■ The task ■
Find and copy each line of the listing below that has the word "selbst" in it.

■ Data ■
========

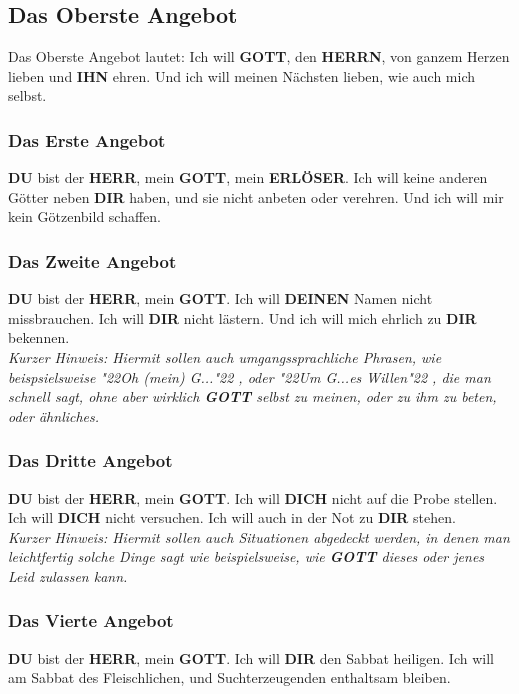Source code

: \documentclass[10pt,a5paper]{article}
\newcommand{\Deinen}[0]{\textbf{DEINEN}}
\newcommand{\Dich}[0]{\textbf{DICH}}
\newcommand{\Dir}[0]{\textbf{DIR}}
\newcommand{\Du}[0]{\textbf{DU}}
\newcommand{\Erloeser}[0]{\textbf{ERL\"OSER}}
\newcommand{\Gott}[0]{\textbf{GOTT}}
\newcommand{\Herrn}[0]{\textbf{HERRN}}
\newcommand{\Herr}[0]{\textbf{HERR}}
\newcommand{\Ihn}[0]{\textbf{IHN}}
\newcommand{\q}[1]{\char"22{#1}\char"22 }
\begin{document}
	\subsection{Das Oberste Angebot}
		Das Oberste Angebot lautet:
		Ich will {\Gott}, den {\Herrn}, von ganzem Herzen lieben und {\Ihn} ehren. Und ich will meinen N\"achsten lieben, wie auch mich selbst.
		
	\subsubsection{Das Erste Angebot}
		{\Du} bist der {\Herr},
		mein {\Gott},
		mein {\Erloeser}.
		Ich will keine anderen G\"otter neben {\Dir} haben,
		und sie nicht anbeten oder verehren.
		Und ich will mir kein G\"otzenbild schaffen.
		
	\subsubsection{Das Zweite Angebot}
		{\Du} bist der {\Herr},
		mein {\Gott}.
		Ich will {\Deinen} Namen nicht missbrauchen.
		Ich will {\Dir} nicht l\"astern.
		Und ich will mich ehrlich zu {\Dir} bekennen.
		\\
		\textit{Kurzer Hinweis:
		Hiermit sollen auch umgangssprachliche Phrasen,
		wie beispsielsweise \q{Oh (mein) G...},
		oder \q{Um G...es Willen},
		die man schnell sagt,
		ohne aber wirklich {\Gott} selbst zu meinen,
		oder zu ihm zu beten,
		oder \"ahnliches.}
			
	\subsubsection{Das Dritte Angebot}
		{\Du} bist der {\Herr},
		mein {\Gott}.
		Ich will {\Dich} nicht auf die Probe stellen.
		Ich will {\Dich} nicht versuchen.
		Ich will auch in der Not zu {\Dir} stehen.
		\\
		\textit{Kurzer Hinweis:
		Hiermit sollen auch Situationen abgedeckt werden,
		in denen man leichtfertig solche Dinge sagt wie beispielsweise,
		wie {\Gott} dieses oder jenes Leid zulassen kann.}
		
	\subsubsection{Das Vierte Angebot}
		{\Du} bist der {\Herr},
		mein {\Gott}.
		Ich will {\Dir} den Sabbat heiligen.
		Ich will am Sabbat des Fleischlichen,
		und Suchterzeugenden enthaltsam bleiben.
		
\end{document}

========

■ Solved exercise ■
		Ich will {\Gott}, den {\Herrn}, von ganzem Herzen lieben und {\Ihn} ehren. Und ich will meinen N\"achsten lieben, wie auch mich selbst.
		ohne aber wirklich {\Gott} selbst zu meinen,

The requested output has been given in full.